▸ **What you are asked to do**
Your answer must be the full listing, reproduced word for word.

---------------

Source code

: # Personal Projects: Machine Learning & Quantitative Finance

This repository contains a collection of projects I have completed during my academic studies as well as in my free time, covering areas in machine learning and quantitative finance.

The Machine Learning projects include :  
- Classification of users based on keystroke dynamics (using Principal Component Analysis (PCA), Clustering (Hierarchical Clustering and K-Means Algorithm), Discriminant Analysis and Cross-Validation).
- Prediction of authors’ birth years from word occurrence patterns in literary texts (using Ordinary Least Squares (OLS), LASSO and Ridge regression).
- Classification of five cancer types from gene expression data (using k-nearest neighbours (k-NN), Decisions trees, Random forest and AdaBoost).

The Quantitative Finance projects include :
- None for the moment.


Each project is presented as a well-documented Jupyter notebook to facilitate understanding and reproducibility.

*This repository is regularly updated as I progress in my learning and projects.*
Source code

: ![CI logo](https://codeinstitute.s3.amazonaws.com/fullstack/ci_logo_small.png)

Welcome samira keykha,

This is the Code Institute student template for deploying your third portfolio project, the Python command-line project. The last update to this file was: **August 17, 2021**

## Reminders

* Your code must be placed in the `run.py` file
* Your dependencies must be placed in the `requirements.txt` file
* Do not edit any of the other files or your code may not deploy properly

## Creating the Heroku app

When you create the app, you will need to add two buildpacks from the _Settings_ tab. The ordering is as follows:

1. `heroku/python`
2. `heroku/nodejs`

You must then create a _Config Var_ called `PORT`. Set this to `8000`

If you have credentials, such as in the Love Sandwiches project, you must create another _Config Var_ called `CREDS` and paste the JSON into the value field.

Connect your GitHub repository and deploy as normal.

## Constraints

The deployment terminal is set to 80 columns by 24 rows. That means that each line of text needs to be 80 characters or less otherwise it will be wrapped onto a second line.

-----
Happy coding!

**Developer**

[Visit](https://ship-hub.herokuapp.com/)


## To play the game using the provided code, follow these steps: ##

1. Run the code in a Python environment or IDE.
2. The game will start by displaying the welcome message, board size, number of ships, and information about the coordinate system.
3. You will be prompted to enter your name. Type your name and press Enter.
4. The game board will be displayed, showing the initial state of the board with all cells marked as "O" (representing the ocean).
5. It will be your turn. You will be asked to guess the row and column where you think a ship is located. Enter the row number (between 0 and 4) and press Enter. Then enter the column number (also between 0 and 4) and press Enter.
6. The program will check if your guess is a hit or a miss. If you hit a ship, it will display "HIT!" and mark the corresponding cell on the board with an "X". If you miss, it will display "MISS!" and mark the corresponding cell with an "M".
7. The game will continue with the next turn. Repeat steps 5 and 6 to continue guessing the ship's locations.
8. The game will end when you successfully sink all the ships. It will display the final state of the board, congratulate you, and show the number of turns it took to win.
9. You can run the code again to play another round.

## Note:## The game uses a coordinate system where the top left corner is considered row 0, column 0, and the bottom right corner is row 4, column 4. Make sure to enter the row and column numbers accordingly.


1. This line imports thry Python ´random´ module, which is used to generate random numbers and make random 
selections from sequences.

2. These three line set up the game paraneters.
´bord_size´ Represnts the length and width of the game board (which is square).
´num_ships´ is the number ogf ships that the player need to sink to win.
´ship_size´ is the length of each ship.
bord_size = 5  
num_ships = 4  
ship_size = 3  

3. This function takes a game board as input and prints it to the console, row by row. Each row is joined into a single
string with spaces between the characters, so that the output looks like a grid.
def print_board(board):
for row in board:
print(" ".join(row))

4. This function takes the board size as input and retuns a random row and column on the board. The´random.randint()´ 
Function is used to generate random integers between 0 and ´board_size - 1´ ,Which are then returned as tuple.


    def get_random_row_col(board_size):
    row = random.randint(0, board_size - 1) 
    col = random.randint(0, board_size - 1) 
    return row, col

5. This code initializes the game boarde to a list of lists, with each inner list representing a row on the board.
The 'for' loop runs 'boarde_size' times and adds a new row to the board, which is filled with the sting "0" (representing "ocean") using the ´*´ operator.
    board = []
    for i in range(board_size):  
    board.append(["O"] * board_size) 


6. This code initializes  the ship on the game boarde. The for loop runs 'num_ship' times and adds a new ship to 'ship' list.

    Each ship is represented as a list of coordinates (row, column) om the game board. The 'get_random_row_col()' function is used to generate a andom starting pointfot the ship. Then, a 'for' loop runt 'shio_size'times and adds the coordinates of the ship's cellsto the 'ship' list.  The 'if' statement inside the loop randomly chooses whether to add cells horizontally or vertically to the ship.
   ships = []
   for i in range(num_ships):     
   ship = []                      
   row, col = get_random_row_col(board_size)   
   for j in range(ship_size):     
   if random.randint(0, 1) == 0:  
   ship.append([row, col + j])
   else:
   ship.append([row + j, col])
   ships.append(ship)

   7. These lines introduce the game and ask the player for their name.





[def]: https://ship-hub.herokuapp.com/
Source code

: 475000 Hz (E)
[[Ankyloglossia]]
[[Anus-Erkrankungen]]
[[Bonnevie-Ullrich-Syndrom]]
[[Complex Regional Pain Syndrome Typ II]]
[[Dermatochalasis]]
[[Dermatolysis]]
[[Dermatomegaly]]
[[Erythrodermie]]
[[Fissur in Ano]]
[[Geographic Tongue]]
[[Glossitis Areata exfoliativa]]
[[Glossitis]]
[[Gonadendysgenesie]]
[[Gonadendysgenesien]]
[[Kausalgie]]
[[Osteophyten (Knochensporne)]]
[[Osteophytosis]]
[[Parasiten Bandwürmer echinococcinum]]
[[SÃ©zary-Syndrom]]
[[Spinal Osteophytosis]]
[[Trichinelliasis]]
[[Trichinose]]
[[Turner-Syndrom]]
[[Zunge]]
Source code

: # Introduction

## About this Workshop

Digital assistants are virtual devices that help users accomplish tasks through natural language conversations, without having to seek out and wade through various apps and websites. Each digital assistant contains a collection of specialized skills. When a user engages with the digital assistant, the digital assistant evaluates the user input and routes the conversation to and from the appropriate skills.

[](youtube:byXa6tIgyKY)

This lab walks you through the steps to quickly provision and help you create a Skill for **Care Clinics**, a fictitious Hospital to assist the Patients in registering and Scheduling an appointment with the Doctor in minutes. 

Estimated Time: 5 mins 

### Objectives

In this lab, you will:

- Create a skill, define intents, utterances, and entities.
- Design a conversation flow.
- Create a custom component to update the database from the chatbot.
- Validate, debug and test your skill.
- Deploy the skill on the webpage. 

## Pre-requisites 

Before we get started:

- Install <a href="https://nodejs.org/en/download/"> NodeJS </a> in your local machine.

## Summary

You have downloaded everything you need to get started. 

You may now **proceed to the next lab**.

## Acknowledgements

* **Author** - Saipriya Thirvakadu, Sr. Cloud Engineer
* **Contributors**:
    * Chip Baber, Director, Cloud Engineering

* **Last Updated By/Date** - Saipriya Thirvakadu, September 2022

---------------

▸ **Written solution**
Source code

: # Personal Projects: Machine Learning & Quantitative Finance

This repository contains a collection of projects I have completed during my academic studies as well as in my free time, covering areas in machine learning and quantitative finance.

The Machine Learning projects include :  
- Classification of users based on keystroke dynamics (using Principal Component Analysis (PCA), Clustering (Hierarchical Clustering and K-Means Algorithm), Discriminant Analysis and Cross-Validation).
- Prediction of authors’ birth years from word occurrence patterns in literary texts (using Ordinary Least Squares (OLS), LASSO and Ridge regression).
- Classification of five cancer types from gene expression data (using k-nearest neighbours (k-NN), Decisions trees, Random forest and AdaBoost).

The Quantitative Finance projects include :
- None for the moment.


Each project is presented as a well-documented Jupyter notebook to facilitate understanding and reproducibility.

*This repository is regularly updated as I progress in my learning and projects.*
Source code

: ![CI logo](https://codeinstitute.s3.amazonaws.com/fullstack/ci_logo_small.png)

Welcome samira keykha,

This is the Code Institute student template for deploying your third portfolio project, the Python command-line project. The last update to this file was: **August 17, 2021**

## Reminders

* Your code must be placed in the `run.py` file
* Your dependencies must be placed in the `requirements.txt` file
* Do not edit any of the other files or your code may not deploy properly

## Creating the Heroku app

When you create the app, you will need to add two buildpacks from the _Settings_ tab. The ordering is as follows:

1. `heroku/python`
2. `heroku/nodejs`

You must then create a _Config Var_ called `PORT`. Set this to `8000`

If you have credentials, such as in the Love Sandwiches project, you must create another _Config Var_ called `CREDS` and paste the JSON into the value field.

Connect your GitHub repository and deploy as normal.

## Constraints

The deployment terminal is set to 80 columns by 24 rows. That means that each line of text needs to be 80 characters or less otherwise it will be wrapped onto a second line.

-----
Happy coding!

**Developer**

[Visit](https://ship-hub.herokuapp.com/)


## To play the game using the provided code, follow these steps: ##

1. Run the code in a Python environment or IDE.
2. The game will start by displaying the welcome message, board size, number of ships, and information about the coordinate system.
3. You will be prompted to enter your name. Type your name and press Enter.
4. The game board will be displayed, showing the initial state of the board with all cells marked as "O" (representing the ocean).
5. It will be your turn. You will be asked to guess the row and column where you think a ship is located. Enter the row number (between 0 and 4) and press Enter. Then enter the column number (also between 0 and 4) and press Enter.
6. The program will check if your guess is a hit or a miss. If you hit a ship, it will display "HIT!" and mark the corresponding cell on the board with an "X". If you miss, it will display "MISS!" and mark the corresponding cell with an "M".
7. The game will continue with the next turn. Repeat steps 5 and 6 to continue guessing the ship's locations.
8. The game will end when you successfully sink all the ships. It will display the final state of the board, congratulate you, and show the number of turns it took to win.
9. You can run the code again to play another round.

## Note:## The game uses a coordinate system where the top left corner is considered row 0, column 0, and the bottom right corner is row 4, column 4. Make sure to enter the row and column numbers accordingly.


1. This line imports thry Python ´random´ module, which is used to generate random numbers and make random 
selections from sequences.

2. These three line set up the game paraneters.
´bord_size´ Represnts the length and width of the game board (which is square).
´num_ships´ is the number ogf ships that the player need to sink to win.
´ship_size´ is the length of each ship.
bord_size = 5  
num_ships = 4  
ship_size = 3  

3. This function takes a game board as input and prints it to the console, row by row. Each row is joined into a single
string with spaces between the characters, so that the output looks like a grid.
def print_board(board):
for row in board:
print(" ".join(row))

4. This function takes the board size as input and retuns a random row and column on the board. The´random.randint()´ 
Function is used to generate random integers between 0 and ´board_size - 1´ ,Which are then returned as tuple.


    def get_random_row_col(board_size):
    row = random.randint(0, board_size - 1) 
    col = random.randint(0, board_size - 1) 
    return row, col

5. This code initializes the game boarde to a list of lists, with each inner list representing a row on the board.
The 'for' loop runs 'boarde_size' times and adds a new row to the board, which is filled with the sting "0" (representing "ocean") using the ´*´ operator.
    board = []
    for i in range(board_size):  
    board.append(["O"] * board_size) 


6. This code initializes  the ship on the game boarde. The for loop runs 'num_ship' times and adds a new ship to 'ship' list.

    Each ship is represented as a list of coordinates (row, column) om the game board. The 'get_random_row_col()' function is used to generate a andom starting pointfot the ship. Then, a 'for' loop runt 'shio_size'times and adds the coordinates of the ship's cellsto the 'ship' list.  The 'if' statement inside the loop randomly chooses whether to add cells horizontally or vertically to the ship.
   ships = []
   for i in range(num_ships):     
   ship = []                      
   row, col = get_random_row_col(board_size)   
   for j in range(ship_size):     
   if random.randint(0, 1) == 0:  
   ship.append([row, col + j])
   else:
   ship.append([row + j, col])
   ships.append(ship)

   7. These lines introduce the game and ask the player for their name.





[def]: https://ship-hub.herokuapp.com/
Source code

: 475000 Hz (E)
[[Ankyloglossia]]
[[Anus-Erkrankungen]]
[[Bonnevie-Ullrich-Syndrom]]
[[Complex Regional Pain Syndrome Typ II]]
[[Dermatochalasis]]
[[Dermatolysis]]
[[Dermatomegaly]]
[[Erythrodermie]]
[[Fissur in Ano]]
[[Geographic Tongue]]
[[Glossitis Areata exfoliativa]]
[[Glossitis]]
[[Gonadendysgenesie]]
[[Gonadendysgenesien]]
[[Kausalgie]]
[[Osteophyten (Knochensporne)]]
[[Osteophytosis]]
[[Parasiten Bandwürmer echinococcinum]]
[[SÃ©zary-Syndrom]]
[[Spinal Osteophytosis]]
[[Trichinelliasis]]
[[Trichinose]]
[[Turner-Syndrom]]
[[Zunge]]
Source code

: # Introduction

## About this Workshop

Digital assistants are virtual devices that help users accomplish tasks through natural language conversations, without having to seek out and wade through various apps and websites. Each digital assistant contains a collection of specialized skills. When a user engages with the digital assistant, the digital assistant evaluates the user input and routes the conversation to and from the appropriate skills.

[](youtube:byXa6tIgyKY)

This lab walks you through the steps to quickly provision and help you create a Skill for **Care Clinics**, a fictitious Hospital to assist the Patients in registering and Scheduling an appointment with the Doctor in minutes. 

Estimated Time: 5 mins 

### Objectives

In this lab, you will:

- Create a skill, define intents, utterances, and entities.
- Design a conversation flow.
- Create a custom component to update the database from the chatbot.
- Validate, debug and test your skill.
- Deploy the skill on the webpage. 

## Pre-requisites 

Before we get started:

- Install <a href="https://nodejs.org/en/download/"> NodeJS </a> in your local machine.

## Summary

You have downloaded everything you need to get started. 

You may now **proceed to the next lab**.

## Acknowledgements

* **Author** - Saipriya Thirvakadu, Sr. Cloud Engineer
* **Contributors**:
    * Chip Baber, Director, Cloud Engineering

* **Last Updated By/Date** - Saipriya Thirvakadu, September 2022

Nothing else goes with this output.